# WHAT YOU HAVE TO DO:
Start at the line containing "palauttaa tietoa käyttäjälle." and transcribe every line exactly through the end of the records below, and only those lines.

—————

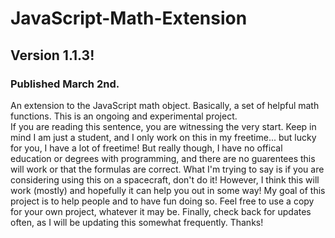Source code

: # JavaScript-Math-Extension
## Version 1.1.3!
### Published March 2nd.

An extension to the JavaScript math object.  Basically, a set of helpful math functions.  This is an ongoing and experimental project.  
If you are reading this sentence, you are witnessing the very start.
Keep in mind I am just a student, and I only work on this in my freetime... but lucky for you, I have a lot of freetime!
But really though, I have no offical education or degrees with programming, and there are no guarentees this will work or that the formulas are correct.
What I'm trying to say is if you are considering using this on a spacecraft, don't do it!
However, I think this will work (mostly) and hopefully it can help you out in some way!
My goal of this project is to help people and to have fun doing so.  Feel free to use a copy for your own project, whatever it may be.
Finally, check back for updates often, as I will be updating this somewhat frequently.
Thanks!
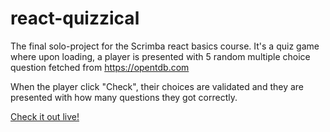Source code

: # react-quizzical
The final solo-project for the Scrimba react basics course. It's a quiz game where upon loading, 
a player is presented with 5 random multiple choice question fetched from https://opentdb.com

When the player click "Check", their choices are validated and they are presented with how many questions they got correctly.

[Check it out live!](https://karimelsayad247.github.io/react-quizzical/)
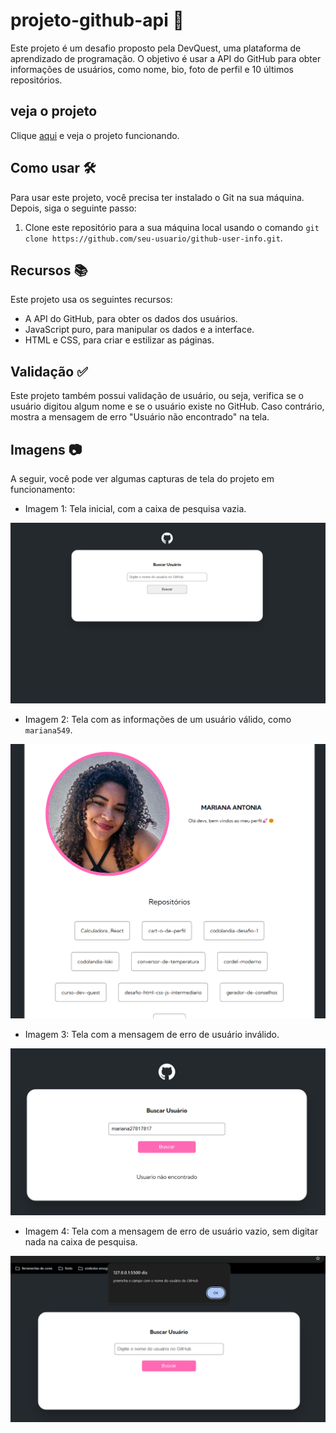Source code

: # projeto-github-api 🚀
 
Este projeto é um desafio proposto pela DevQuest, uma plataforma de aprendizado de programação. O objetivo é usar a API do GitHub para obter informações de usuários, como nome, bio, foto de perfil e 10 últimos repositórios.

## veja o projeto 

Clique [aqui](https://projeto-github-api-silk.vercel.app/) e veja o projeto funcionando.

## Como usar 🛠️

Para usar este projeto, você precisa ter instalado o Git na sua máquina. Depois, siga o seguinte passo:

1. Clone este repositório para a sua máquina local usando o comando `git clone https://github.com/seu-usuario/github-user-info.git`.

## Recursos 📚

Este projeto usa os seguintes recursos:

- A API do GitHub, para obter os dados dos usuários.
- JavaScript puro, para manipular os dados e a interface.
- HTML e CSS, para criar e estilizar as páginas.

## Validação ✅

Este projeto também possui validação de usuário, ou seja, verifica se o usuário digitou algum nome e se o usuário existe no GitHub. Caso contrário, mostra a mensagem de erro "Usuário não encontrado" na tela.

## Imagens 📷

A seguir, você pode ver algumas capturas de tela do projeto em funcionamento:

- Imagem 1: Tela inicial, com a caixa de pesquisa vazia.

![](./src/capturas/Captura%20de%20tela%202024-02-20%20150926.png)

- Imagem 2: Tela com as informações de um usuário válido, como `mariana549`.

![](./src/capturas/Captura%20de%20tela%202024-02-20%20150958.png)

- Imagem 3: Tela com a mensagem de erro de usuário inválido.

![](./src/capturas/Captura%20de%20tela%202024-02-20%20151129.png)

- Imagem 4: Tela com a mensagem de erro de usuário vazio, sem digitar nada na caixa de pesquisa.

![](./src/capturas/Captura%20de%20tela%202024-02-20%20151100.png)


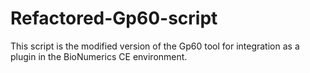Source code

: # Refactored-Gp60-script
This script is the modified version of the Gp60 tool for integration as a plugin in the BioNumerics CE environment.
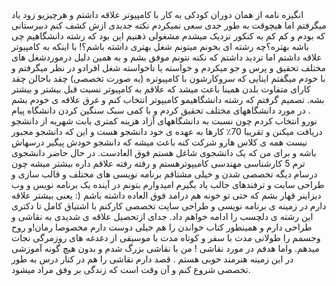 <html lang="en">
<head>
    <meta charset="UTF-8">
    <meta name="viewport"
          content="width=device-width, user-scalable=no, initial-scale=1.0, maximum-scale=1.0, minimum-scale=1.0">
    <meta http-equiv="X-UA-Compatible" content="ie=edge">
    <title>SOP</title>
    <link rel="stylesheet" href="style.css">

</head>
<body>
<div>
    <span>انگيزه نامه</span>
    <span> از همان دوران کودکی به کار با کامپیوتر علاقه داشتم و هرچیزیو زود یاد میگرفتم اما هیچوقت به طور جدی سعی نمیکردم نکته جدیدی ازش کشف کنم
دبیرستانی که بودم و کم کم به کنکور نزدیک میشدم مشغولی ذهنیم این بود که رشته دانشگاهیم چی باشه بهتره؟چه رشته ای بخونم میتونم شغل بهتری داشته باشم؟! 
با اینکه به کامپیوتر علاقه داشتم اما تردید داشتم که نکنه نتونم موفق بشم و به همین دلیل
درموردشغل های مختلف تحقیق و پرس و جو میکردم و خواسته یا ناخواسته شغل افرادو در نظر میگرفتم و با خودم میگفتم اینایی که 
سروکارشون با کامپیوتره (به صورت تخصصی) چقد باحالن چقد کارای متفاوت بلدن همینا باعث میشد که علاقم به کامپیوتر نسبت قبل بیشتر و بیشتر بشه.
تصمیم گرفتم که رشته دانشگاهیمو کامیپوتر انتخاب کنم و غرق علاقه ی خودم بشم . در مورد دانشگاههای مختلف تحقیق کردم و با کمی سبک سنگین کردن 
 دانشگاه پیام نورو انتخاب کردم چون نسبت به دانشگاههای آزاد هزینه
کمتری بابت شهریه از دانشجو دریافت میکنن و تقریبا 70٪ کارها به عهده ی خود دانشجو هست و این که دانشجو مجبور نیست همه ی کلاس هارو شرکت کنه
 باعث میشه که دانشجو خودش پیگیر درسهاش باشه و برای من که
 یک دانشجوی شاغل هستم فوق العادست.
در حال حاضر دانشجوی ترم 5 کارشناسی مهندسی کامیپوترهستم و رفته رفته علاقم داره بیشتر میشه چون درسام دیگه تخصصی شدن و
 خیلی مشتاقم برنامه نویسی های مختلف و قالب سازی و طراحی سایت و ترفندهای جالب یاد بگیرم
 امیدوارم بتونم در آینده یک برنامه نویس و وب دیزاینر قهار بشم که حتی تو خونه هم درامد فوق العاده داشته باشم (: 
یعنی بیشتر علاقه دارم در زمینه ی برنامه نویسی و طراحی سایت تخصصی کارکنم
با اشتیاق کامل تا دکتری این رشته ی دلچسب را ادامه خواهم داد.
جدای ازتحصیل علاقه ی شدیدی به نقاشی و طراحی دارم و همینطور کتاب خواندن را هم خیلی دوست دارم مخصوصا رمان!و
 روح وجسمم را طولانی مدت با سفر و کوتاه مدت با موسیقی از دغدغه های روزمرگی نجات میدهم.
واما هدفم در مورد نقاشی ! من با نقاشی بزرگ شدم و بدون هیچ گونه آموزشی در این زمینه هنرمند خوبی هستم .
قصد دارم نقاشی را هم در کنار درس به طور تخصصی شروع کنم و آن وقت است که زندگی بر وفق مراد میشود.

       
</span>
</div>
</body>

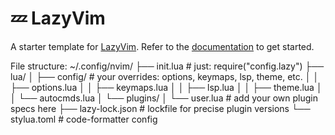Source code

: # 💤 LazyVim

A starter template for [LazyVim](https://github.com/LazyVim/LazyVim).
Refer to the [documentation](https://lazyvim.github.io/installation) to get started.


File structure:
~/.config/nvim/
├── init.lua           # just: require("config.lazy")
├── lua/
│   ├── config/        # your overrides: options, keymaps, lsp, theme, etc.
│   │   ├── options.lua
│   │   ├── keymaps.lua
│   │   ├── lsp.lua
│   │   ├── theme.lua
│   │   └── autocmds.lua
│   └── plugins/
│       └── user.lua   # add your own plugin specs here
├── lazy-lock.json     # lockfile for precise plugin versions
└── stylua.toml        # code-formatter config










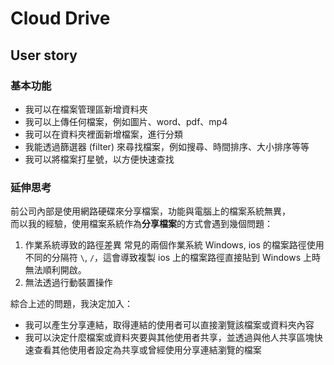 # Cloud Drive

## User story
### 基本功能
- 我可以在檔案管理區新增資料夾
- 我可以上傳任何檔案，例如圖片、word、pdf、mp4
- 我可以在資料夾裡面新增檔案，進行分類
- 我能透過篩選器 (filter) 來尋找檔案，例如搜尋、時間排序、大小排序等等
- 我可以將檔案打星號，以方便快速查找

### 延伸思考
前公司內部是使用網路硬碟來分享檔案，功能與電腦上的檔案系統無異，  
而以我的經驗，使用檔案系統作為**分享檔案**的方式會遇到幾個問題：

1. 作業系統導致的路徑差異
   常見的兩個作業系統 Windows, ios 的檔案路徑使用不同的分隔符 `\`, `/`，這會導致複製 ios 上的檔案路徑直接貼到 Windows 上時無法順利開啟。
2. 無法透過行動裝置操作

綜合上述的問題，我決定加入：
- 我可以產生分享連結，取得連結的使用者可以直接瀏覽該檔案或資料夾內容
- 我可以決定什麼檔案或資料夾要與其他使用者共享，並透過與他人共享區塊快速查看其他使用者設定為共享或曾經使用分享連結瀏覽的檔案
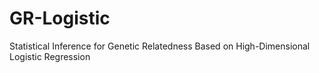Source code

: # GR-Logistic
Statistical Inference for Genetic Relatedness Based on High-Dimensional Logistic Regression 

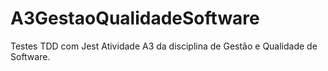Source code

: # A3GestaoQualidadeSoftware
Testes TDD com Jest
Atividade A3 da disciplina de Gestão e Qualidade de Software.
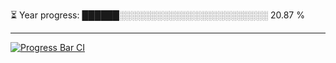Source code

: 
⏳ Year progress: ██████░░░░░░░░░░░░░░░░░░░░░░░░ 20.87 %

---

[![Progress Bar CI](https://github.com/thatoranzhevyy/thatoranzhevyy/actions/workflows/node.js.yml/badge.svg)](https://github.com/thatoranzhevyy/thatoranzhevyy/actions/workflows/node.js.yml)

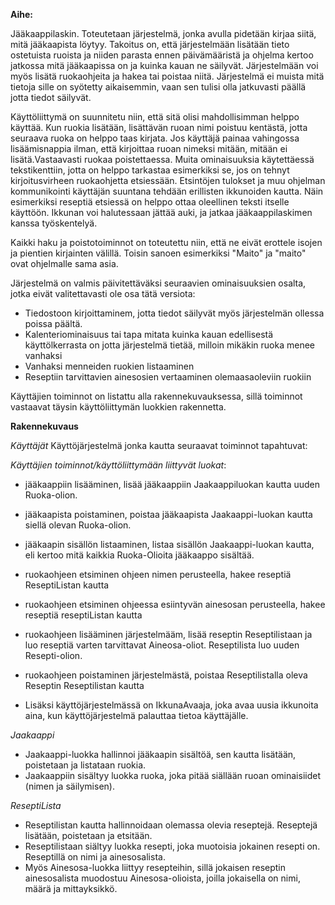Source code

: ﻿**Aihe:** 

Jääkaappilaskin. Toteutetaan järjestelmä, jonka avulla pidetään kirjaa siitä, mitä jääkaapista löytyy. Takoitus on, että järjestelmään lisätään tieto ostetuista ruoista 
ja niiden parasta ennen päivämääristä ja ohjelma kertoo jatkossa mitä jääkaapissa on ja kuinka kauan ne säilyvät. Järjestelmään voi myös lisätä ruokaohjeita ja hakea tai poistaa niitä.
Järjestelmä ei muista mitä tietoja sille on syötetty aikaisemmin, vaan sen tulisi olla jatkuvasti päällä jotta tiedot säilyvät. 

Käyttöliittymä on suunnitetu niin, että sitä olisi mahdollisimman helppo käyttää. Kun ruokia lisätään, lisättävän ruoan nimi poistuu kentästä, jotta seuraava ruoka on helppo taas kirjata. 
Jos käyttäjä painaa vahingossa lisäämisnappia ilman, että kirjoittaa ruoan nimeksi mitään, mitään ei lisätä.Vastaavasti ruokaa poistettaessa. Muita ominaisuuksia käytettäessä tekstikenttiin,
jotta on helppo tarkastaa esimerkiksi se, jos on tehnyt kirjoitusvirheen ruokaohjetta etsiessään. Etsintöjen tulokset ja muu ohjelman kommunikointi käyttäjän suuntana tehdään erillisten ikkunoiden
kautta. Näin esimerkiksi reseptiä etsiessä on helppo ottaa oleellinen teksti itselle käyttöön. Ikkunan voi halutessaan jättää auki, ja jatkaa jääkaappilaskimen kanssa työskentelyä. 

Kaikki haku ja poistotoiminnot on toteutettu niin, että ne eivät erottele isojen ja pientien kirjainten välillä. Toisin sanoen esimerkiksi "Maito" ja "maito" ovat ohjelmalle sama asia.
 

Järjestelmä on valmis päivitettäväksi seuraavien ominaisuuksien osalta, jotka eivät valitettavasti ole osa tätä versiota: 
* Tiedostoon kirjoittaminem, jotta tiedot säilyvät myös järjestelmän ollessa poissa päältä.
* Kalenteriominaisuus tai tapa mitata kuinka kauan edellisestä käyttölkerrasta on jotta järjestelmä tietää, milloin mikäkin ruoka menee vanhaksi
* Vanhaksi menneiden ruokien listaaminen 
* Reseptiin tarvittavien ainesosien vertaaminen olemaasaoleviin ruokiin


Käyttäjien toiminnot on listattu alla rakennekuvauksessa, sillä toiminnot vastaavat täysin käyttöliittymän luokkien rakennetta. 



**Rakennekuvaus**


*Käyttäjät*
Käyttöjärjestelmä jonka kautta seuraavat toiminnot tapahtuvat:

*Käyttäjien toiminnot/käyttöliittymään liittyvät luokat*:
* jääkaappiin lisääminen, lisää jääkaappiin Jaakaappiluokan kautta uuden Ruoka-olion.  
* jääkaapista poistaminen, poistaa jääkaapista Jaakaappi-luokan kautta siellä olevan Ruoka-olion.
* jääkaapin sisällön listaaminen, listaa sisällön Jaakaappi-luokan kautta, eli kertoo mitä kaikkia Ruoka-Olioita jääkaappo sisältää.
* ruokaohjeen etsiminen ohjeen nimen perusteella, hakee reseptiä ReseptiListan kautta
* ruokaohjeen etsiminen ohjeessa esiintyvän ainesosan perusteella, hakee reseptiä reseptiListan kautta
* ruokaohjeen lisääminen järjestelmääm, lisää reseptin Reseptilistaan ja luo reseptiä varten tarvittavat Aineosa-oliot. Reseptilista luo uuden Resepti-olion. 
* ruokaohjeen poistaminen järjestelmästä, poistaa Reseptilistalla oleva Reseptin Reseptilistan kautta

* Lisäksi käyttöjärjestelmässä on IkkunaAvaaja, joka avaa uusia ikkunoita aina, kun käyttöjärjestelmä palauttaa tietoa käyttäjälle.   


*Jaakaappi*
* Jaakaappi-luokka hallinnoi jääkaapin sisältöä, sen kautta lisätään, poistetaan ja listataan ruokia. 
* Jaakaappiin sisältyy luokka ruoka, joka pitää siällään ruoan ominaisiidet (nimen ja säilymisen).


*ReseptiLista*
* Reseptilistan kautta hallinnoidaan olemassa olevia reseptejä. Reseptejä lisätään, poistetaan ja etsitään. 
* Reseptilistaan siältyy luokka resepti, joka muotoisia jokainen resepti on. Reseptillä on nimi ja ainesosalista. 
* Myös Ainesosa-luokka liittyy resepteihin, sillä jokaisen reseptin ainesosalista muodostuu Ainesosa-olioista,
joilla jokaisella on nimi, määrä ja mittayksikkö.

—————

# EXERCISE ANSWER:
* Lisäksi käyttöjärjestelmässä on IkkunaAvaaja, joka avaa uusia ikkunoita aina, kun käyttöjärjestelmä palauttaa tietoa käyttäjälle.   


*Jaakaappi*
* Jaakaappi-luokka hallinnoi jääkaapin sisältöä, sen kautta lisätään, poistetaan ja listataan ruokia. 
* Jaakaappiin sisältyy luokka ruoka, joka pitää siällään ruoan ominaisiidet (nimen ja säilymisen).


*ReseptiLista*
* Reseptilistan kautta hallinnoidaan olemassa olevia reseptejä. Reseptejä lisätään, poistetaan ja etsitään. 
* Reseptilistaan siältyy luokka resepti, joka muotoisia jokainen resepti on. Reseptillä on nimi ja ainesosalista. 
* Myös Ainesosa-luokka liittyy resepteihin, sillä jokaisen reseptin ainesosalista muodostuu Ainesosa-olioista,
joilla jokaisella on nimi, määrä ja mittayksikkö.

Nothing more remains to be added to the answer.